* _Your instructions_:
Retype the opening lines of the listing below, ending with the line that contains "Project Data Science", and leave out any pictures.

* _Records for the task_:
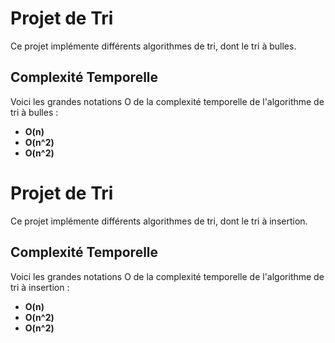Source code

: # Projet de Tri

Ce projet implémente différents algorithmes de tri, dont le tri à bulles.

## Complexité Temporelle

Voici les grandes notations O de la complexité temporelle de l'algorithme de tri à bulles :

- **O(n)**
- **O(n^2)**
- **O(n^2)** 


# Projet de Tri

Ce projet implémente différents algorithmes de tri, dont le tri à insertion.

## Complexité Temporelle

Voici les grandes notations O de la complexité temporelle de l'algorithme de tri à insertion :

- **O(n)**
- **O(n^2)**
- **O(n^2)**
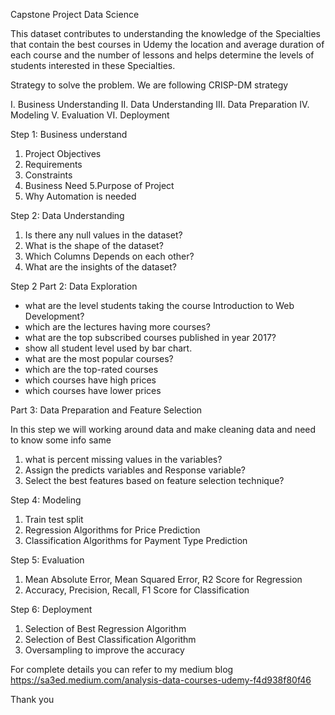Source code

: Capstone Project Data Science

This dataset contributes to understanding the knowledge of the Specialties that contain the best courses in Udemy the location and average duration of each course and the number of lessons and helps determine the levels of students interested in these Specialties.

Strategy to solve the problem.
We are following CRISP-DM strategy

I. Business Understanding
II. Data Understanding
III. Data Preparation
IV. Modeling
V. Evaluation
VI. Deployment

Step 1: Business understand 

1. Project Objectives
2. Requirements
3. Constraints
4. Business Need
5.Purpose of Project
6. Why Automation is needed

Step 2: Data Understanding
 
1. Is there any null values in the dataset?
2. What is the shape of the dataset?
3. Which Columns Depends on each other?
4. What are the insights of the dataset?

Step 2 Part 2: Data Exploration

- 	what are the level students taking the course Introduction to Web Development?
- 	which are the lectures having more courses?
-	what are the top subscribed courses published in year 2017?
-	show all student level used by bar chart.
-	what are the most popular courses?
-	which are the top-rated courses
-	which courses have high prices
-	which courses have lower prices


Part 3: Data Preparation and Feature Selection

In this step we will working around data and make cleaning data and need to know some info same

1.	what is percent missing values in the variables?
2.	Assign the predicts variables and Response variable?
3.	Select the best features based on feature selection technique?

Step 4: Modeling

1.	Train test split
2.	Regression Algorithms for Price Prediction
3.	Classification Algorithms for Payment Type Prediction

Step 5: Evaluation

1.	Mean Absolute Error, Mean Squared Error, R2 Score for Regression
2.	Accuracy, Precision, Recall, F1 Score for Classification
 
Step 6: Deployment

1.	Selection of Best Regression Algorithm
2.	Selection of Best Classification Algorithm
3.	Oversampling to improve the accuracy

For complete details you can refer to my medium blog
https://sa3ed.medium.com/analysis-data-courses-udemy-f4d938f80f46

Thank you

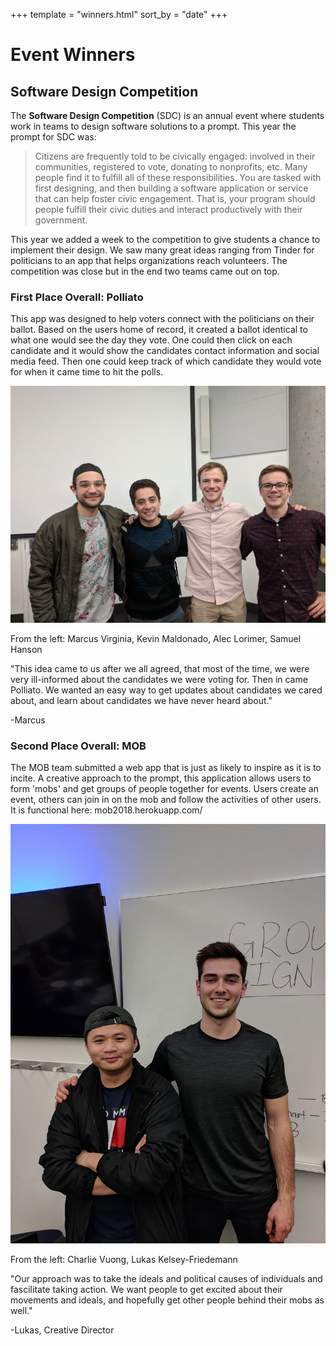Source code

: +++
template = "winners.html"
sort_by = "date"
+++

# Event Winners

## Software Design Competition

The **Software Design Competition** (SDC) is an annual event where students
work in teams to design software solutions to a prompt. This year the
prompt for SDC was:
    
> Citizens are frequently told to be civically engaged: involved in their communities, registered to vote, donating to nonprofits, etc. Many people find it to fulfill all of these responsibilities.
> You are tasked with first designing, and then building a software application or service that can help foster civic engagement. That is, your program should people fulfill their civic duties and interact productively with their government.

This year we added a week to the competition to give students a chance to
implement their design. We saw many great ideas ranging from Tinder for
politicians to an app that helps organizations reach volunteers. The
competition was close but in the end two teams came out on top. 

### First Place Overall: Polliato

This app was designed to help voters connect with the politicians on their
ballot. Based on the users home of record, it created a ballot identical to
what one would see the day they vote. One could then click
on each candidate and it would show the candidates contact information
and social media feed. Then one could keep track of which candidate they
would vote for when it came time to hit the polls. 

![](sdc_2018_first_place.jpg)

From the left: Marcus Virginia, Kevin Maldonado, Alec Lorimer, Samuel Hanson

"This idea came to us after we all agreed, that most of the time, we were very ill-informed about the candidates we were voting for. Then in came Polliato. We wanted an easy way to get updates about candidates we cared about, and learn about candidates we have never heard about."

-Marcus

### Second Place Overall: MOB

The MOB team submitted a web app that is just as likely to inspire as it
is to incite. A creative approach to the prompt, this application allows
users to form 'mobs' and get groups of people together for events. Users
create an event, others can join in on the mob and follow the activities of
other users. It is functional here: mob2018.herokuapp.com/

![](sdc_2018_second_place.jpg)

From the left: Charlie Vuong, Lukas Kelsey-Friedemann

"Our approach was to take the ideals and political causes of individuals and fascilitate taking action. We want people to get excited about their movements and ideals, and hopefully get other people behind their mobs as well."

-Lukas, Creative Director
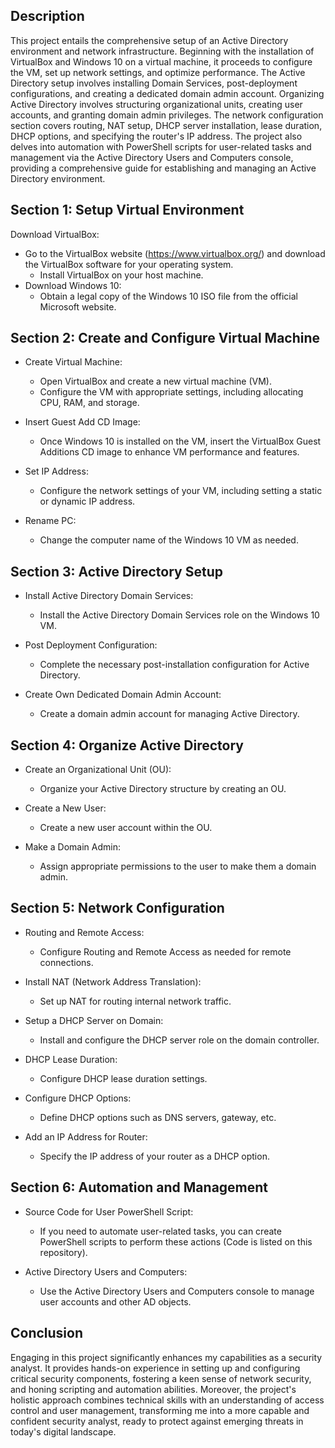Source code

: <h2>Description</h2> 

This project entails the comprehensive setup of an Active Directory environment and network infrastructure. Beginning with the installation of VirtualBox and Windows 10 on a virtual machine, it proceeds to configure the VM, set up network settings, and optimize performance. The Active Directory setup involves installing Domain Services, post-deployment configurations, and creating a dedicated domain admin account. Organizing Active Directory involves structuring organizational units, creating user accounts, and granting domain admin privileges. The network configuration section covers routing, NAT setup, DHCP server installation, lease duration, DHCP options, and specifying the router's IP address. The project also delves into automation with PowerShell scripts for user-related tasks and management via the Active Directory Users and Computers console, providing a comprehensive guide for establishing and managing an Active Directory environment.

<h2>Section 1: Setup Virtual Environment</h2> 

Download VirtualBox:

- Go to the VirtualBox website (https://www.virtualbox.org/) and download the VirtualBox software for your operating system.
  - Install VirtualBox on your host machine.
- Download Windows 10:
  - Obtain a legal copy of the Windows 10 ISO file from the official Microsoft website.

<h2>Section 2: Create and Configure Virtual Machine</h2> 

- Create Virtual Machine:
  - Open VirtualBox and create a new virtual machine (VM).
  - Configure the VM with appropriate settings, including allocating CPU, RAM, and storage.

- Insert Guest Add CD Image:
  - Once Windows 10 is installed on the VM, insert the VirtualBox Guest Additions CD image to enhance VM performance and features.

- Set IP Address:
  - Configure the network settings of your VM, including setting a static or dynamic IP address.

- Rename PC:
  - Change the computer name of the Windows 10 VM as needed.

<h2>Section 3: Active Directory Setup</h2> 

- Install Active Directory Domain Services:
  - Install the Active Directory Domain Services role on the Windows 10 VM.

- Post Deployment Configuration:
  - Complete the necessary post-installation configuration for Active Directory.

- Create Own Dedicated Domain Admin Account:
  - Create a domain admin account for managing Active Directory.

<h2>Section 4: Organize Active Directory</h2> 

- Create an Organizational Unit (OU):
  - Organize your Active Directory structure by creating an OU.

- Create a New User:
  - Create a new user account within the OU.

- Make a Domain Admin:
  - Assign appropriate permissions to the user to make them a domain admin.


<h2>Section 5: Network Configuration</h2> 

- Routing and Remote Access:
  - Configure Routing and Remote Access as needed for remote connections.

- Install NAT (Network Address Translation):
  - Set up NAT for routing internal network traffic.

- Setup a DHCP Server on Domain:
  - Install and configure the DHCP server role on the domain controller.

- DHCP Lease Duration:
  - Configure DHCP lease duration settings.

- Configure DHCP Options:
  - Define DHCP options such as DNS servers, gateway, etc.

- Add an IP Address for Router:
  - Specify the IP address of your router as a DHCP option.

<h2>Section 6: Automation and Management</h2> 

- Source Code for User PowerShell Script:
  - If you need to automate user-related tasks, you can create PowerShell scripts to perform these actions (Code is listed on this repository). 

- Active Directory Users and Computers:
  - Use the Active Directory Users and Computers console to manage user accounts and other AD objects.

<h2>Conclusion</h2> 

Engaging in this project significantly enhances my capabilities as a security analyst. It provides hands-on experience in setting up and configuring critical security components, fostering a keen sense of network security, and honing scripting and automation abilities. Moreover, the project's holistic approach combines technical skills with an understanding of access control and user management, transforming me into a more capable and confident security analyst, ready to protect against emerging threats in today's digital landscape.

* _Written solution_:
Source code

: # Projet de Tri

Ce projet implémente différents algorithmes de tri, dont le tri à bulles.

## Complexité Temporelle

Voici les grandes notations O de la complexité temporelle de l'algorithme de tri à bulles :

- **O(n)**
- **O(n^2)**
- **O(n^2)** 


# Projet de Tri

Ce projet implémente différents algorithmes de tri, dont le tri à insertion.

## Complexité Temporelle

Voici les grandes notations O de la complexité temporelle de l'algorithme de tri à insertion :

- **O(n)**
- **O(n^2)**
- **O(n^2)**
Source code

: Capstone Project Data Science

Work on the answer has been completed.